Только оказавшись с сестрой в безопасности и покое двухуровневого жилища дяди, Даня понял, что он сегодня сделал. И какие последствия у этого всего будут. По крупицам крепнущее осознание приводило его в ужас, и организм откликался на это, то пуская в пляс сердце, то стискивая желудок. Оставаться с собой наедине не хотелось, поэтому Даня вылез из-за стола и присоединился к дяде Назару, курящему на балконе.

— Ну если чай не идет, — дядя Назар взъерошил редеющие волосы на макушке и прищурился в многослойную тьму, горящую редкими окнами и фонарями, — тогда, может, виски?

— Нет, спасибо. — Даня нашел в себе силы улыбнуться, облокачиваясь на перила слева от дяди. — Спасибо, что приехали так быстро.

— Да не за что, парень. Ты молодец, что позвонил. Как представлю только, что должна была переживать Юленька, чтоб решиться на такое…

Дядя Назар скривился, и швырнул бычок вниз, и, как только искорка исчезла в темноте, хлопнул себя по лбу.

— Черт! Дурная привычка. Не говори Ульяне, ладно? — Он сделал виноватое лицо. — Она тут для этого дела пепельницу поставила, а я никак не перестроюсь.

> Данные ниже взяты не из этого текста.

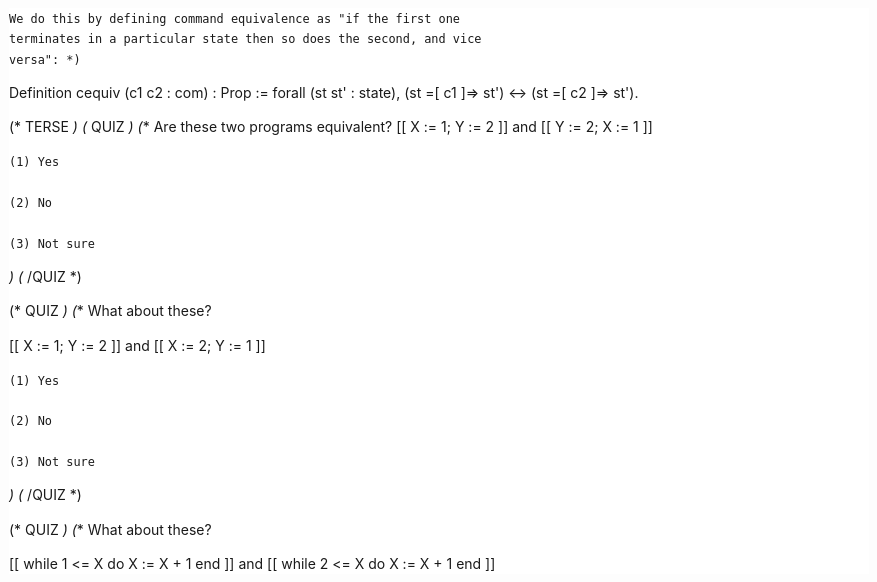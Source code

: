     We do this by defining command equivalence as "if the first one
    terminates in a particular state then so does the second, and vice
    versa": *)

Definition cequiv (c1 c2 : com) : Prop :=
  forall (st st' : state),
    (st =[ c1 ]=> st') <-> (st =[ c2 ]=> st').

(* TERSE *)
(* QUIZ *)
(** Are these two programs equivalent?
[[
    X := 1;
    Y := 2
]]
    and
[[
    Y := 2;
    X := 1
]]

    (1) Yes

    (2) No

    (3) Not sure
*)
(* /QUIZ *)

(* QUIZ *)
(** What about these?

[[
    X := 1;
    Y := 2
]]
    and
[[
    X := 2;
    Y := 1
]]

    (1) Yes

    (2) No

    (3) Not sure
*)
(* /QUIZ *)

(* QUIZ *)
(** What about these?

[[
    while 1 <= X do
      X := X + 1
    end
]]
    and
[[
    while 2 <= X do
      X := X + 1
    end
]]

— Не скажу, — пообещал Даня. Еще несколько минут они стояли молча. Ощущение теплой кухни за спиной придавало обоим сил, позволяло отчасти примириться с углубляющимся холодом. Расходиться было рано.

— Я олень, — неожиданно сказал Назар. — Сейчас спрашиваю себя: неужели я раньше не замечал, что у вас дома что-то не так? И знаешь, все я замечал. Но думал: двое взрослых людей, с образованием, с репутацией — ну они-то точно получше моего знают, что со своими детьми делать. Сам-то я горе-отец, вообще бесполезный, только нянек Зиновию оплачивать горазд да Ульяне психотерапевта. Ну ты видел, Зиночка нам спуску не дает.

Улыбка, вспыхнувшая на лице дяди Назара при упоминании трудного ребенка, все равно была теплая, наполненная редкой отеческой нежностью. Даня и Юля всегда были шелковые. Но их папа едва смотрел в их сторону.

Назар прочистил горло, полез за новой сигаретой. Даня почти пожалел, что отказался от виски.

— Я что хотел сказать… Уж не знаю, какие оправдания у папаши твоего могут быть, но про маму кое-что расскажу. — Он затянулся, выдохнул дым в ночной воздух. — Наш отец — твой дед — был человек военный, а там приживаются либо настоящие патриоты, либо мрази и мудаки. Так вот, дед твой был мудак. Довел твою бабушку до сердечного приступа своими придирками. А Маргаритке, пока она росла, постоянно внушал, что все бабы — дуры и шлюхи и единственное, в чем они могут проявить себя, — это воспитать Мужчину. С большой буквы. Потому она за тебя и взялась с младенчества. А за Юленьку потом уже — так, от отчаяния. Или по привычке.